Dans l’ère préhispanique et depuis l’Antiquité, les Aztèques, et avant eux les Mayas, ont cultivé une variété locale de sauge, le « chia » ou « salvia hispanica » qui a donné son nom à l’Etat mexicain du Chiapas. Les graines de chia constituaient alors la troisième source alimentaire végétale après les variétés de maïs et de blé. La culture de « chia » a ensuite presque disparu pour ne subsister qu’à l’état sauvage, pour des raisons politiques et religieuses, car la graine servait aussi de monnaie d’échange et dans des offrandes rituelles. On redécouvre aujourd’hui ses vertus en matière de nutrition, car sa petite graine ovale ou ronde, d’environ 1 mm de diamètre, généralement grise, mêlée de taches noires ou blanches, qu’on peut consommer de la même façon que le riz ou la semoule de blé, est très riche en acides gras polyinsaturés « cis », dont plus de 60 % d’oméga 3, et pratiquement exempte de tout composé toxique ou phyto-hormonal.

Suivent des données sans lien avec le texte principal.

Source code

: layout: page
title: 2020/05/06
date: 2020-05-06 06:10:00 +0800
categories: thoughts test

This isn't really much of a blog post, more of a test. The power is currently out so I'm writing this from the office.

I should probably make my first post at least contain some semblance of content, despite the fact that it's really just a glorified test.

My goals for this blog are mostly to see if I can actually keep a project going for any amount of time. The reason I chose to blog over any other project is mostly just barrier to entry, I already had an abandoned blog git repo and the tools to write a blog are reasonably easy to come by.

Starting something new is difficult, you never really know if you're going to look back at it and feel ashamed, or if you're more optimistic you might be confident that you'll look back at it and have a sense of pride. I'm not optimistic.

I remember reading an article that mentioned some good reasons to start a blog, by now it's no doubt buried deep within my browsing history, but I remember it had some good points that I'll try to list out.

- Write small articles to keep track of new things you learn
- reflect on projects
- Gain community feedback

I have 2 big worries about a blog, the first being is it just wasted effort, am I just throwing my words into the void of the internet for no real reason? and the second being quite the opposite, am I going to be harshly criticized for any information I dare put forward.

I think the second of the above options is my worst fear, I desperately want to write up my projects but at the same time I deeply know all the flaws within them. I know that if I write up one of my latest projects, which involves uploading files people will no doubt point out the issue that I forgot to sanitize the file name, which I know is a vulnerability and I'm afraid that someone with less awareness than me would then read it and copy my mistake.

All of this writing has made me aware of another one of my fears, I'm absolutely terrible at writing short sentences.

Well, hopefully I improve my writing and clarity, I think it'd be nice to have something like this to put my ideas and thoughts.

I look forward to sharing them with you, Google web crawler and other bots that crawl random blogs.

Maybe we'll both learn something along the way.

Par ailleurs, certaines espèces de sauges, en particulier la Salvia divinorum ou « sauge divinatoire », connue localement sous des noms divers comme « hosjas de la pastora » ou « yerba de Maria » possèdent des effets hallucinogènes qui sont encore employées dans des rites chamaniques de certaines tribus d’Indiens d’Amérique ou comme psychotrope.

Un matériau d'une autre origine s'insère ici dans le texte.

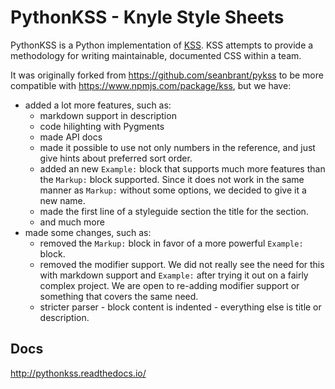 # PythonKSS - Knyle Style Sheets

PythonKSS is a Python implementation of [KSS](http://warpspire.com/kss). KSS attempts to provide a
methodology for writing maintainable, documented CSS within a team.

It was originally forked from https://github.com/seanbrant/pykss to be more 
compatible with https://www.npmjs.com/package/kss, but we have:

- added a lot more features, such as:
    - markdown support in description
    - code hilighting with Pygments
    - made API docs
    - made it possible to use not only numbers in the reference, and just give hints
      about preferred sort order.
    - added an new ``Example:`` block that supports much more features than the
      ``Markup:`` block supported. Since it does not work in the same manner as
      ``Markup:`` without some options, we decided to give it a new name.
    - made the first line of a styleguide section the title for the section.
    - and much more
- made some changes, such as:
    - removed the ``Markup:`` block in favor of a more powerful ``Example:`` block.
    - removed the modifier support. We did not really see the need for
      this with markdown support and ``Example:`` after trying it out on a fairly complex
      project. We are open to re-adding modifier support or something that covers the same
      need.
    - stricter parser - block content is indented - everything else is title or description.


## Docs
http://pythonkss.readthedocs.io/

ESCALOPINES DE VEAU A LA SAUGE AU JAMBON DE PARME

Escalopines de veau à la sauge et au jambon de Parme

Enfin, la sauge est également utilisée comme herbe aromatique dans des préparations comme « l’aiga bolhida ». Son goût est puissant, légèrement amer et camphré. Elle se marie bien avec le porc « arista » ou carré de porc rôti, les plats à base de volailles, mais aussi avec des pommes de terre et autres féculents. Dans les pays méridionaux, on larde de feuilles de sauge fraîche les rôtis de porc ou de veau. Ils ont ainsi une saveur exquise et sont plus légers à l’estomac. Voilà qui explique la place de la sauge parmi les condiments : elle empêche la putréfaction en luttant contre la toxine redoutable qu’est la cadavérine. Cependant « dans ce grand opéra qu’est la cuisine, la sauge représente une diva susceptible et capricieuse. Elle exige de demeurer seule ou presque en scène »… Cordons-bleus, ne commettez pas l’erreur de l’associer à d’autres plantes aromatiques telles que le persil ou le cerfeuil qui nuiraient à la pureté de sa note culinaire. Il est également recommandé de mâcher une feuille ou deux avant de déguster un mets qu’on aime mais dont on redoute les effets ultérieurs, comme par exemple des sardines à l’huile, ainsi votre régal ne comportera aucune suite désagréable.

SAUGE DE JERUSALEM

La sauge de Jérusalem

Il faut également savoir que la « sauge de Jérusalem » au nom savant de « Phlomis fruticosa » ne fait pas partie du genre « Salvia » malgré un aspect visuel comparable, surtout au niveau des feuilles. De même pour le « Teucrium scorodonia » qu’on appelle « sauge des bois ».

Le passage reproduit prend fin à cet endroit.